Culture

Le festival de Carthage sacre à domicile une jeune cinéaste tunisienne

De jeunes Tunisiens lors du festival de Carthage, réservé aux réalisateurs arabes et africains, le 2 novembre 2016 à Carthage.

De jeunes Tunisiens lors du festival de Carthage, réservé aux réalisateurs arabes et africains, le 2 novembre 2016 à Carthage. © AFP/FETHI BELAID

La jeune réalisatrice tunisienne Kaouther Ben Hania a remporté samedi le Tanit d’or, principale récompense des 27e Journées cinématographiques de Carthage (JCC), pour son documentaire « Zaineb n’aime pas la neige », une marque du dynamisme actuel du 7e art en Tunisie.

L’annonce a été faite en soirée lors de la cérémonie de clôture de ce festival réservé aux réalisateurs arabes et africains, qui marquait son 50e anniversaire et constitue un rendez-vous culturel phare en Tunisie.

Fruit de six années de tournage, « Zaineb n’aime pas la neige » fait le récit du passage à l’adolescence d’une jeune tunisienne (Zaineb) qui, après le décès accidentel de son père, émigre avec sa mère au Québec.

« J’avais envie de faire un projet sur la durée (…). J’ai filmé l’héroïne de neuf ans jusqu’à ses 15 ans, un âge très important », a expliqué Kaouther Ben Hania, 39 ans, durant la semaine de compétition.

« Quand on a cet âge-là, on est dans un rapport très spontané à la vie, très passionné (…).
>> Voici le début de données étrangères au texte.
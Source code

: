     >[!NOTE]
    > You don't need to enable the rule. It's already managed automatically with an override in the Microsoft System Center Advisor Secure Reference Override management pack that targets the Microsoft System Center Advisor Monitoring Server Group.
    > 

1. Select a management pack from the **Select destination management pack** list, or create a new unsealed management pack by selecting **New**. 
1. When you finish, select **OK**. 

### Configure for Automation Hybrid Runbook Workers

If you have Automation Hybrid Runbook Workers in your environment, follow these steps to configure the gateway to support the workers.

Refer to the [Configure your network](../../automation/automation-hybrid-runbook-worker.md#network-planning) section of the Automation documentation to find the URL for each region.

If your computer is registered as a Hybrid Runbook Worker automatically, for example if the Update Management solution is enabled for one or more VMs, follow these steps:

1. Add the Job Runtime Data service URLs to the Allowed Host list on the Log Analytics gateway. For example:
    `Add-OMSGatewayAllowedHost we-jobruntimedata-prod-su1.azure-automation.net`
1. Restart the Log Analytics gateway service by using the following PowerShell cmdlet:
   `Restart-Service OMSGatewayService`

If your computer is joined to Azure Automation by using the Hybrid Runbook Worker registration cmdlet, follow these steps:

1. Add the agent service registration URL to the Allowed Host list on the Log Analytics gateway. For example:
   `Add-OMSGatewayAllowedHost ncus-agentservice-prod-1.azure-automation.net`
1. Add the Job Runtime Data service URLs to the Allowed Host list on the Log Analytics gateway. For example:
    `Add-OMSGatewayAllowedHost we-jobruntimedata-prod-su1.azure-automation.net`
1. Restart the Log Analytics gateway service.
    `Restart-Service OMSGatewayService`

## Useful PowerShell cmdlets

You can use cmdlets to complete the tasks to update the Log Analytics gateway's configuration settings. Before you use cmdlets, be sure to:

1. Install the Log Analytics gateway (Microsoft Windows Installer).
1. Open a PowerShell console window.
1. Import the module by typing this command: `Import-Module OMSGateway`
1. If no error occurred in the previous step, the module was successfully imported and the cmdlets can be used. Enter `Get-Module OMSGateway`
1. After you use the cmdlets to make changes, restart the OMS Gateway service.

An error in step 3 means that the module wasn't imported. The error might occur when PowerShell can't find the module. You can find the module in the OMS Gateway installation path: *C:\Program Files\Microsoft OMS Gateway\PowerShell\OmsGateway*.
Il y a toujours confrontation entre la vision des enfants, que je trouve très fraîche, et la vision assez formatée des adultes », a-t-elle ajouté sur TV5 Monde.
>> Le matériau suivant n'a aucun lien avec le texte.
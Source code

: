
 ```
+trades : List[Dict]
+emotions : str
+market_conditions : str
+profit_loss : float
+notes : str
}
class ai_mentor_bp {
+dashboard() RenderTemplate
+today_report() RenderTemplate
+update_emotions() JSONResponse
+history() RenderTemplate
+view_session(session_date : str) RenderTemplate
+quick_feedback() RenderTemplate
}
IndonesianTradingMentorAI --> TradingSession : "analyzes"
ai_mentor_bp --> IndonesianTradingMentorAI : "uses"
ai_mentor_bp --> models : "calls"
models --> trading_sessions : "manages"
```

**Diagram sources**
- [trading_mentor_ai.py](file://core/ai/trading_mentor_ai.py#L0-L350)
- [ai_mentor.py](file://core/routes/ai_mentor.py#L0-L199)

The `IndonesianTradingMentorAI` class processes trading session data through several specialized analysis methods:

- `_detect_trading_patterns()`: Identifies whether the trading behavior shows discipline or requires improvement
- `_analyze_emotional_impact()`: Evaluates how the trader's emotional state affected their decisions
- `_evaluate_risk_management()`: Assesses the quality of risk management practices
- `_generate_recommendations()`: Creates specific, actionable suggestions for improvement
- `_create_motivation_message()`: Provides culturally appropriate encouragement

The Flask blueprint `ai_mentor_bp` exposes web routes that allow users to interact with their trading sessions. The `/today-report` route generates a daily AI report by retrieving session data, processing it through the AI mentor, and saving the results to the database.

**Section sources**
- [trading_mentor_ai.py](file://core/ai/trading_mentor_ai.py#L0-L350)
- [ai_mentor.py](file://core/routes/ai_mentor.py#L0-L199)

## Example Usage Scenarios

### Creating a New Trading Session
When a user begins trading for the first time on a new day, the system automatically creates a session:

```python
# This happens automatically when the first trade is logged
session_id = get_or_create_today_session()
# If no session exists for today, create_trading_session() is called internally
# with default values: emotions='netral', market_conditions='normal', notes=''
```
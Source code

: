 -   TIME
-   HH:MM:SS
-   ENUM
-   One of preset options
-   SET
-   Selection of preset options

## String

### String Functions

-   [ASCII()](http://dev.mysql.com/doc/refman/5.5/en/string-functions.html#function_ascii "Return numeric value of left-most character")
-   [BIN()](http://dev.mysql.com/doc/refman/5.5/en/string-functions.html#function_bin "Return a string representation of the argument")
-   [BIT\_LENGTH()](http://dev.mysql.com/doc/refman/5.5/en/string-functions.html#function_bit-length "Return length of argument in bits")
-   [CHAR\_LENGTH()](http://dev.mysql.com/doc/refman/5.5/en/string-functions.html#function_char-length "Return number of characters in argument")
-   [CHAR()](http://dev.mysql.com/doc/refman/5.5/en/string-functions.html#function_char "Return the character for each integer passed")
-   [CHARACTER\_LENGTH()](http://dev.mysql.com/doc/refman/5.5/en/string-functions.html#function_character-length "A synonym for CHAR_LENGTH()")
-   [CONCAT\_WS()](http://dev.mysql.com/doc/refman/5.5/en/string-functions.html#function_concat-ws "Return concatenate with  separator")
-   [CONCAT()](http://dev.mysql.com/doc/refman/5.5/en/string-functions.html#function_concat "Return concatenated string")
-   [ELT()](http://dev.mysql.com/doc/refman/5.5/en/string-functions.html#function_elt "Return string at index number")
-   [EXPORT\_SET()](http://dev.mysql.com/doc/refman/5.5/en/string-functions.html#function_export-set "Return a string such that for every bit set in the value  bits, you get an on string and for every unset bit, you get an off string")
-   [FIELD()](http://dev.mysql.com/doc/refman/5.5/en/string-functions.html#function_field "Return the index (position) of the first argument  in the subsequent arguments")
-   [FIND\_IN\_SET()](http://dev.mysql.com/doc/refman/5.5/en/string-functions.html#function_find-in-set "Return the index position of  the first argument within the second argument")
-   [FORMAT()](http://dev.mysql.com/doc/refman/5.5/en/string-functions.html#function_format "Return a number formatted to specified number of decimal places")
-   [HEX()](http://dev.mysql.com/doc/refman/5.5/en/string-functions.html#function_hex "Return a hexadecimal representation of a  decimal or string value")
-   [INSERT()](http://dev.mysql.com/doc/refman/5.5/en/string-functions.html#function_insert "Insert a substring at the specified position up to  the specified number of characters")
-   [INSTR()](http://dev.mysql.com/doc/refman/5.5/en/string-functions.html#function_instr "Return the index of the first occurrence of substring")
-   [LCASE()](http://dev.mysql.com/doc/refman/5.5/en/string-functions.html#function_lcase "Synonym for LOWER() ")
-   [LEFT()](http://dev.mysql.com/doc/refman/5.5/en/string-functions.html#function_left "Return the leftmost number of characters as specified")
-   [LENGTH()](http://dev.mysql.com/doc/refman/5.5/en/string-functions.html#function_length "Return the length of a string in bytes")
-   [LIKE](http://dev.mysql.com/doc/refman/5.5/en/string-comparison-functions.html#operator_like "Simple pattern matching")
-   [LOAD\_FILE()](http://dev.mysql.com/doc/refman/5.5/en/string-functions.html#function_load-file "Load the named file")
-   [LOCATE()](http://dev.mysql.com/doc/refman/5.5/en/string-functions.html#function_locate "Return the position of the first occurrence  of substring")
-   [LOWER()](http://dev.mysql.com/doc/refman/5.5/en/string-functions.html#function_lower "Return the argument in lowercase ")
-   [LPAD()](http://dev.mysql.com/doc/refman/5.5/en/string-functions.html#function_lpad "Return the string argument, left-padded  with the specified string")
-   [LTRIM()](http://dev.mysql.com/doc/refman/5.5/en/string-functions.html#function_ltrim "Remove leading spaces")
La réalisatrice a aussi tenu à rendre hommage au Canada, « pays qui a une longue tradition d’immigration ».

Kaouther Ben Hania, qui a fait ses études en Tunisie et en France, avait déjà été récompensée fin octobre au festival international du cinéma méditerranéen de Montpellier (sud de la France).
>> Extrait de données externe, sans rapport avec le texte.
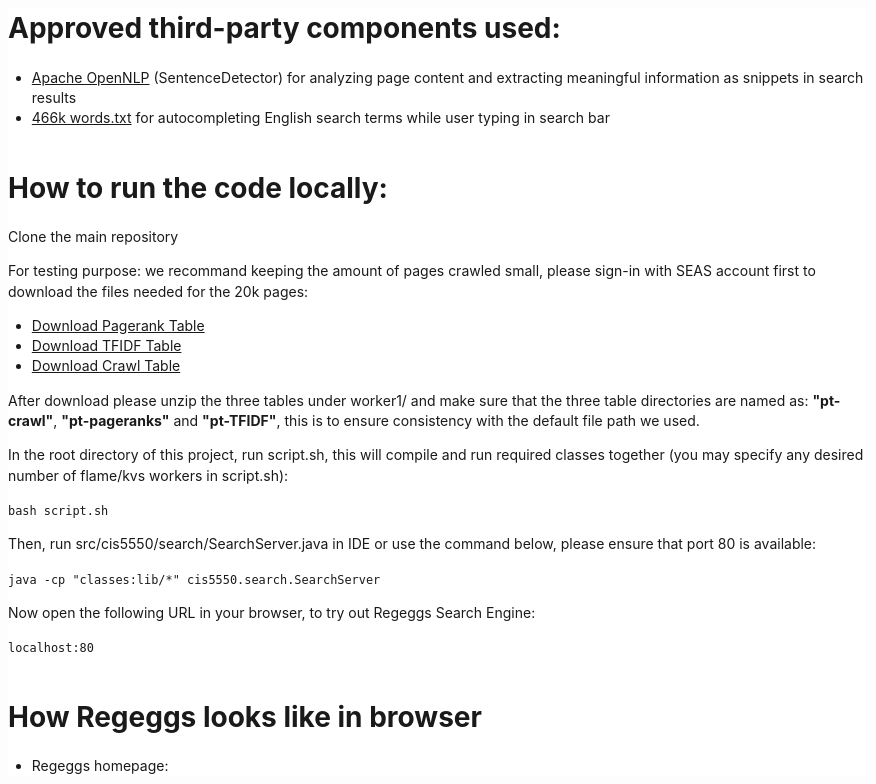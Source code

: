 # Approved third-party components used:
- [Apache OpenNLP](https://opennlp.apache.org/) (SentenceDetector) for analyzing page content and extracting meaningful information as snippets in search results
- [466k words.txt](https://github.com/dwyl/english-words/tree/master) for autocompleting English search terms while user typing in search bar

# How to run the code locally:
Clone the main repository

For testing purpose: we recommand keeping the amount of pages crawled small, please sign-in with SEAS account first to download the files needed for the 20k pages: 
- [Download Pagerank Table](https://drive.google.com/file/d/12irFzDdmYJ9t1ULqrHjHZStoNkcC_TwM/view?usp=drive_link)
- [Download TFIDF Table](https://drive.google.com/file/d/1GjLlIhaIiYorzPvjO1kgAZVdx1Z41pQV/view?usp=drive_link)
- [Download Crawl Table](https://drive.google.com/file/d/16AuMBUi9zhVtRCQf1oZliALb2amJFetf/view?usp=drive_link)

After download please unzip the three tables under worker1/ and make sure that the three table directories are named as: **"pt-crawl"**, **"pt-pageranks"** and **"pt-TFIDF"**, this is to ensure consistency with the default file path we used. 

In the root directory of this project, run script.sh, this will compile and run required classes together (you may specify any desired number of flame/kvs workers in script.sh):
```
bash script.sh
```

Then, run src/cis5550/search/SearchServer.java in IDE or use the command below, please ensure that port 80 is available:
```
java -cp "classes:lib/*" cis5550.search.SearchServer
```

Now open the following URL in your browser, to try out Regeggs Search Engine:
```
localhost:80
```

# How Regeggs looks like in browser
- Regeggs homepage:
Son sacre « à domicile » témoigne de la créativité du cinéma tunisien, libéré des chaînes de la dictature depuis la révolution de 2011.

Au cours de l’année écoulée, d’autres cinéastes locaux ont rencontré le succès à l’étranger, dont Leïla Bouzid (« à peine j’ouvre les yeux ») et Mohamed Ben Attia (« Hédi »).

Si les JCC n’ont rien perdu de leur attrait populaire, le directeur du festival Brahim Letaïef a profité de cette 27e édition pour réclamer « un nouveau format, une nouvelle structure et une autre vision afin d’afficher de nouvelles ambitions. (…) On ne peut pas continuer à préparer un grand festival » dans les conditions actuelles, a-t-il estimé.